Questioni di vita o di morte

/ 28.05.2018
di Franco Zambelloni

Due episodi di morte hanno avuto molto rilievo nelle cronache recenti: il primo è stato il caso del «piccolo Charlie», un bambino di otto mesi affetto da una malattia degenerativa incurabile, alla vita del quale i medici inglesi hanno posto fine interrompendone l’alimentazione artificiale. Il secondo episodio è quello dello scienziato australiano David Goodall, venuto in Svizzera per mettere fine alla sua lunga vita (104 anni) grazie al suicidio assistito, che nel suo Paese non è permesso.

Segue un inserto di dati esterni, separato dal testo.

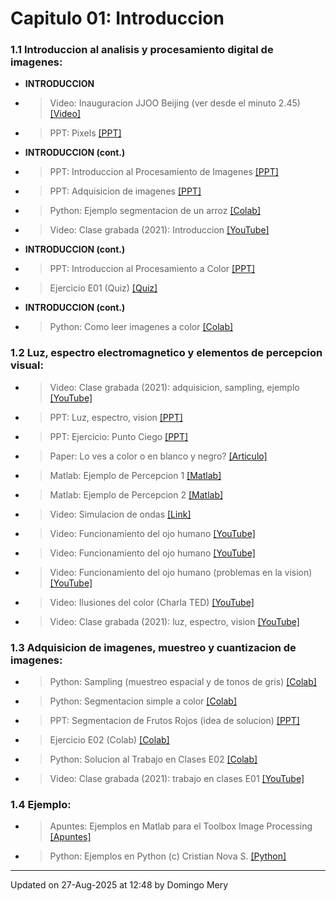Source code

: 
# Capitulo 01: Introduccion
### 1.1 Introduccion al analisis y procesamiento digital de imagenes:
* **INTRODUCCION** 
* > Video: Inauguracion JJOO Beijing (ver desde el minuto 2.45) [[Video]](https://github.com/domingomery/imagenes/blob/master/clases/Cap01_Introduccion/videos/01_Human_Pixels_Beijing_2008.mp4)
* > PPT: Pixels [[PPT]](https://github.com/domingomery/imagenes/blob/master/clases/Cap01_Introduccion/presentations/IMG01_Pixels.pptx)
* **INTRODUCCION (cont.)** 
* > PPT: Introduccion al Procesamiento de Imagenes [[PPT]](https://github.com/domingomery/imagenes/blob/master/clases/Cap01_Introduccion/presentations/IMG01_Introduccion.pptx)
* > PPT: Adquisicion de imagenes [[PPT]](https://github.com/domingomery/imagenes/blob/master/clases/Cap01_Introduccion/presentations/IMG01_Adquisicion.pptx)
* > Python: Ejemplo segmentacion de un arroz [[Colab]](https://colab.research.google.com/drive/1M8-zYkEmF6vrhrFPTCsENFfxZsetaIL0)
* > Video: Clase grabada (2021): Introduccion [[YouTube]](https://youtu.be/ou1R9UbwP00)
* **INTRODUCCION (cont.)** 
* > PPT: Introduccion al Procesamiento a Color [[PPT]](https://github.com/domingomery/imagenes/blob/master/clases/Cap01_Introduccion/presentations/IMG01_IntroduccionColor.pptx)
* > Ejercicio E01 (Quiz) [[Quiz]](https://cursos.canvas.uc.cl/courses/90276/assignments)
* **INTRODUCCION (cont.)** 
* > Python: Como leer imagenes a color [[Colab]](https://colab.research.google.com/drive/1JqHCnOiZb_KC7DPh1vF9vbLrFCc8pyDf)
### 1.2 Luz, espectro electromagnetico y elementos de percepcion visual:
* > Video: Clase grabada (2021): adquisicion, sampling, ejemplo [[YouTube]](https://youtu.be/v1g1cb-zYTU)
* > PPT: Luz, espectro, vision [[PPT]](https://github.com/domingomery/imagenes/blob/master/clases/Cap01_Introduccion/presentations/IMG01_Luz-Ondas-Ojo.pptx)
* > PPT: Ejercicio: Punto Ciego [[PPT]](https://github.com/domingomery/imagenes/blob/master/clases/Cap01_Introduccion/presentations/IMG01_EjercicioPuntoCiego.pptx)
* > Paper: Lo ves a color o en blanco y negro? [[Articulo]](https://www.bbc.com/mundo/noticias-49178274)
* > Matlab: Ejemplo de Percepcion 1 [[Matlab]](https://github.com/domingomery/imagenes/blob/master/clases/Cap01_Introduccion/matlab/IMG01_Perception1.m)
* > Matlab: Ejemplo de Percepcion 2 [[Matlab]](https://github.com/domingomery/imagenes/blob/master/clases/Cap01_Introduccion/matlab/IMG01_Perception2.m)
* > Video: Simulacion de ondas [[Link]](https://www.falstad.com/ripple/)
* > Video: Funcionamiento del ojo humano [[YouTube]](https://www.youtube.com/watch?v=nbwPPcwknPU)
* > Video: Funcionamiento del ojo humano [[YouTube]](https://www.youtube.com/watch?v=PmD7Tjb6yKo)
* > Video: Funcionamiento del ojo humano (problemas en la vision) [[YouTube]](https://www.youtube.com/watch?v=AsKeu4wm3XI)
* > Video: Ilusiones del color (Charla TED) [[YouTube]](https://www.youtube.com/watch?v=mf5otGNbkuc)
* > Video: Clase grabada (2021): luz, espectro, vision [[YouTube]](https://youtu.be/ffj6vZtV5gI)
### 1.3 Adquisicion de imagenes, muestreo y cuantizacion de imagenes:
* > Python: Sampling (muestreo espacial y de tonos de gris) [[Colab]](https://colab.research.google.com/drive/100zqZBV51j2hP6yjKOrkjxvpsSiLLuh2)
* > Python: Segmentacion simple a color [[Colab]](https://colab.research.google.com/drive/1gfSdlVgzd3abygf8XB0I2F62rpzlh8SK)
* > PPT: Segmentacion de Frutos Rojos (idea de solucion) [[PPT]](https://github.com/domingomery/imagenes/blob/master/clases/Cap01_Introduccion/presentations/IMG01_SegmentacionFrutosRojos.pptx)
* > Ejercicio E02 (Colab) [[Colab]](https://colab.research.google.com/drive/1QwgbERxLRQf8_BUplfT6QzYNsk14KACF?usp=sharing)
* > Python: Solucion al Trabajo en Clases E02 [[Colab]](https://drive.google.com/file/d/1ShGq3BePs0ZG-_dxDzXc7eFDLsgEwRFP/view?usp=sharing)
* > Video: Clase grabada (2021): trabajo en clases E01 [[YouTube]](https://youtu.be/7npN3o3DB30)
### 1.4 Ejemplo:
* > Apuntes: Ejemplos en Matlab para el Toolbox Image Processing [[Apuntes]](https://github.com/domingomery/imagenes/blob/master/clases/Cap01_Introduccion/matlab/IMG01_EjemploBasicoMatlab.pdf)
* > Python: Ejemplos en Python (c) Cristian Nova S. [[Python]](https://github.com/MonkyDCristian/Prosesamiento_de_imagenes/blob/master/FPI.ipynb)
---


Updated on 27-Aug-2025 at 12:48 by Domingo Mery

Quello che sconcerta, confrontando i due casi, è l’evidenza della loro contradditorietà. Nel caso del piccolo Charlie – che evidentemente non poteva avere alcuna facoltà deliberativa – i genitori non ne volevano la morte: insistevano per quello che, a giudizio dei medici, sarebbe stato un inutile accanimento terapeutico. Avrebbero voluto portarlo negli Stati Uniti per tentare una terapia sperimentale, giudicata comunque impossibile dai medici preposti al giudizio: la sua malattia genetica impediva la rigenerazione delle cellule causando il deperimento progressivo della muscolatura e del sistema nervoso, con le conseguenze facilmente immaginabili – dalla difficoltà a respirare e ad alimentarsi alla crescente incapacità di movimento. Ma i genitori non volevano rinunciare alla speranza e rifiutavano che si ponesse termine alla vita di Charlie, o – più esattamente – al suo prolungamento artificiale.

Diverso e opposto è il caso di David Goodall: non era malato, a parte il decadimento inevitabilmente dovuto ai suoi 104 anni di vita (una caduta aveva poi reso più difficile la sua mobilità). La vita, per lui, aveva perso di significato: voleva morire, ma un suo tentativo di suicidio era fallito. In Australia però l’eutanasia non è legalmente riconosciuta; così Goodall ha affrontato il viaggio in Svizzera, e a Basilea, con l’aiuto dell’associazione Exit, ha potuto praticarsi l’iniezione letale.

Ecco le contraddizioni. Al bambino i medici impongono la morte – non voluta dai genitori – e l’Alta corte di giustizia londinese la autorizza. Al vecchio scienziato che vuole morire la legge australiana lo vieta. Ed è così in tutto il mondo, tra legislazioni che ammettono il suicidio assistito e altre che lo rifiutano. E a intervalli ricorrenti, nuovi casi tornano a sconvolgere l’opinione pubblica: rimangono nella memoria figure come quelle di Piergiorgio Welby e di Eluana Englaro – protagonisti drammatici di strazianti agonie prolungate per legge.

Il diritto di vivere o di morire è dunque tra i più controversi, anche se si sa da sempre che ogni nascita è anche una condanna a morte: la morte fa parte della vita, ne è il destino ultimo. Perché non lasciare a ciascuno la libertà di decidere il proprio destino? Eppure sin dall’antichità il suicidio è stato spesso considerato un reato, in base alla convinzione che la vita non appartiene solo all’individuo, ma anche alla comunità di cui fa parte: non potendo punire il colpevole, ormai scomparso, la punizione colpiva allora i parenti rimasti, per lo più con la confisca dei beni. Per tutto il Medioevo è valso il principio che la vita è un dono di Dio e che Lui solo la può togliere (nel XIII canto dell’Inferno Dante imprigiona i suicidi nei tronchi di una foresta flagellata dalle Arpie). Oggi, con il cambiamento culturale e morale, in Occidente il suicidio non è più considerato un reato: ma sono ancora pochi i Paesi che – come la Svizzera – prevedono la possibilità di un suicidio assistito, ossia di un aiuto per i malati terminali che non intendono prolungare un’inutile sofferenza.

Nel 1906, ad Ascona, il medico psicanalista Otto Gross diede a Lotte Hattemer, che soggiornava nella comunità alternativa del Monte Verità, il veleno col quale la donna si tolse la vita. L’episodio fu poi oggetto di un’inchiesta giudiziaria. In una lettera del 1913 Gross spiegò che Lotte Hattemer aveva deciso di morire e non intendeva recedere dalla sua decisione; Gross tentò di convincerla a desistere, poi, non riuscendoci, la aiutò, per evitarle di morire «in modo tremendo e doloroso». «La mia intenzione – si legge in quella lettera – era solo quella che non morisse in maniera orribile. Sono ormai passati sette anni da allora; non mi sono mai pentito di quello che ho fatto».

Chi decide di porre fine alla propria vita lo fa, ovviamente, perché il lungo soffrire gli diventa insopportabile: il mecenate rinascimentale Vespasiano Gonzaga, duca di Sabbioneta, sul letto di morte pronunciò queste ultime parole: «Sono guarito».